Contributing

Contributions are welcome, and they are greatly appreciated! Every little helps, and credit will always be given.

You can contribute in many ways:

Types of Contributions

Report Bugs

Report bugs to [our issue page][gh-issues]. If you are reporting a bug, please include:

  • Your operating system name and version.

  • Any details about your local setup that might be helpful in troubleshooting.

  • Detailed steps to reproduce the bug.

Fix Bugs

Look through the GitHub issues for bugs. Anything tagged with “bug” and “help wanted” is open to whoever wants to implement it.

Implement Features

Look through the GitHub issues for features. Anything tagged with “enhancement” and “help wanted” is open to whoever wants to implement it.

Write Documentation

Django Codemod could always use more documentation, whether as part of the official Django Codemod docs, in docstrings, or even on the web in blog posts, articles, and such.

Submit Feedback

The best way to send feedback [our issue page][gh-issues] on GitHub. If you are proposing a feature:

  • Explain in detail how it would work.

  • Keep the scope as narrow as possible, to make it easier to implement.

  • Remember that this is a volunteer-driven project, and that contributions are welcome 😊

Get Started!

Ready to contribute? Here’s how to set yourself up for local development.

  1. Fork the repo on GitHub.

  2. Clone your fork locally:

    $ git clone git@github.com:your_name_here/django-codemod.git
    
  3. Install the project dependencies with Poetry:

    $ poetry install
    
  4. Create a branch for local development:

    $ git checkout -b name-of-your-bugfix-or-feature
    

    Now you can make your changes locally.
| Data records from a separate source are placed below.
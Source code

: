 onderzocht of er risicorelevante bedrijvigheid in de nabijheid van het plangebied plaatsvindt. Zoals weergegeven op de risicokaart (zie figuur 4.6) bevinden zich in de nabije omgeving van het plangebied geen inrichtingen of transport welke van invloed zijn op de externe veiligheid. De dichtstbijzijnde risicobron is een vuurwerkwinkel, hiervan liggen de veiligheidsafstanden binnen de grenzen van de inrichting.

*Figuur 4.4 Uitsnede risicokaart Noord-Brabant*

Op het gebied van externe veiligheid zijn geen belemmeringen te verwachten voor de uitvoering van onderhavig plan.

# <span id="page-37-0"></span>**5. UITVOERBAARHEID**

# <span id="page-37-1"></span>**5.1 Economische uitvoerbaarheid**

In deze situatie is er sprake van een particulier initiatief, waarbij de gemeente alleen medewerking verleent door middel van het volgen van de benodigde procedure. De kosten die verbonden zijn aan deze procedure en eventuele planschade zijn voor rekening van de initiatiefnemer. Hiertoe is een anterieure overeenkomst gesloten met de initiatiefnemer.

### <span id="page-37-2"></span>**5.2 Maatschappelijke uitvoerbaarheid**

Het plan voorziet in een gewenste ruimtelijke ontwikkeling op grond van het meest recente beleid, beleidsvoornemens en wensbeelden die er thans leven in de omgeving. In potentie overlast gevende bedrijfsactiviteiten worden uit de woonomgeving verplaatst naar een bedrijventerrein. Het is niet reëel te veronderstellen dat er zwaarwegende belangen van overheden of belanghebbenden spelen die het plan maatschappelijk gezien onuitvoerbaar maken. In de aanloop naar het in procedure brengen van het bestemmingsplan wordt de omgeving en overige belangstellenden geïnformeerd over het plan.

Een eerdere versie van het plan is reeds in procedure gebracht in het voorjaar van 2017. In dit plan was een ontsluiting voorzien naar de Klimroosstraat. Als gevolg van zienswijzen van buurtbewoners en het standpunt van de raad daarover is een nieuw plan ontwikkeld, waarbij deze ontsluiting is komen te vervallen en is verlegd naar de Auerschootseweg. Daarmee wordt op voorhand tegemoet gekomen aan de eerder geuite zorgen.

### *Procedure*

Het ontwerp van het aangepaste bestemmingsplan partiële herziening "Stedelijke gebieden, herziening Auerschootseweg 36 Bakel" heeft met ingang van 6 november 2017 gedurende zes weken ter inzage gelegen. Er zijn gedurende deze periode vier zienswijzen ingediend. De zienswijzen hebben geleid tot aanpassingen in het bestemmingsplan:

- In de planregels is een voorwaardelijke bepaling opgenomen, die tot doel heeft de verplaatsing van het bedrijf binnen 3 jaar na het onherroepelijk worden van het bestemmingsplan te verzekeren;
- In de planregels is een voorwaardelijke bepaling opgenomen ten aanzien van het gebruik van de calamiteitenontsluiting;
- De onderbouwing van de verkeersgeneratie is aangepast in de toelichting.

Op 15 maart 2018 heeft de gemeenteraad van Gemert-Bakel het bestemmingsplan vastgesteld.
  5. When you’re done making changes, check that your changes pass our tests:

    $ poetry run pytest
    
  6. Linting is done through pre-commit. Provided you have the tool installed globally, you can run them all as one-off:

    $ pre-commit run -a
    

    Or better, install the hooks once and have them run automatically each time you commit:

    $ pre-commit install
    
  7. Commit your changes and push your branch to GitHub:

    $ git add .
    $ git commit -m "feat(something): your detailed description of your changes"
    $ git push origin name-of-your-bugfix-or-feature
    

    Note: the commit message should follow the conventional commits. We run commitlint on CI to validate it, and if you’ve installed pre-commit hooks at the previous step, the message will be checked at commit time.

  8. Submit a pull request through the GitHub website or using the GitHub CLI (if you have it installed):

    $ gh pr create --fill
    

Pull Request Guidelines

We like to have the pull request open as soon as possible, that’s a great place to discuss any piece of work, even unfinished. You can use draft pull request if it’s still a work in progress. Here are a few guidelines to follow:

  1. Include tests for feature or bug fixes.

  2. Update the documentation for significant features.

  3. Ensure tests are passing on CI.

Tips

To run a subset of tests:

$ pytest tests

Making a new release

The deployment should be automated and can be triggered from the Semantic Release workflow in GitHub. The next version will be based on the commit logs. This is done by python-semantic-release via a GitHub action.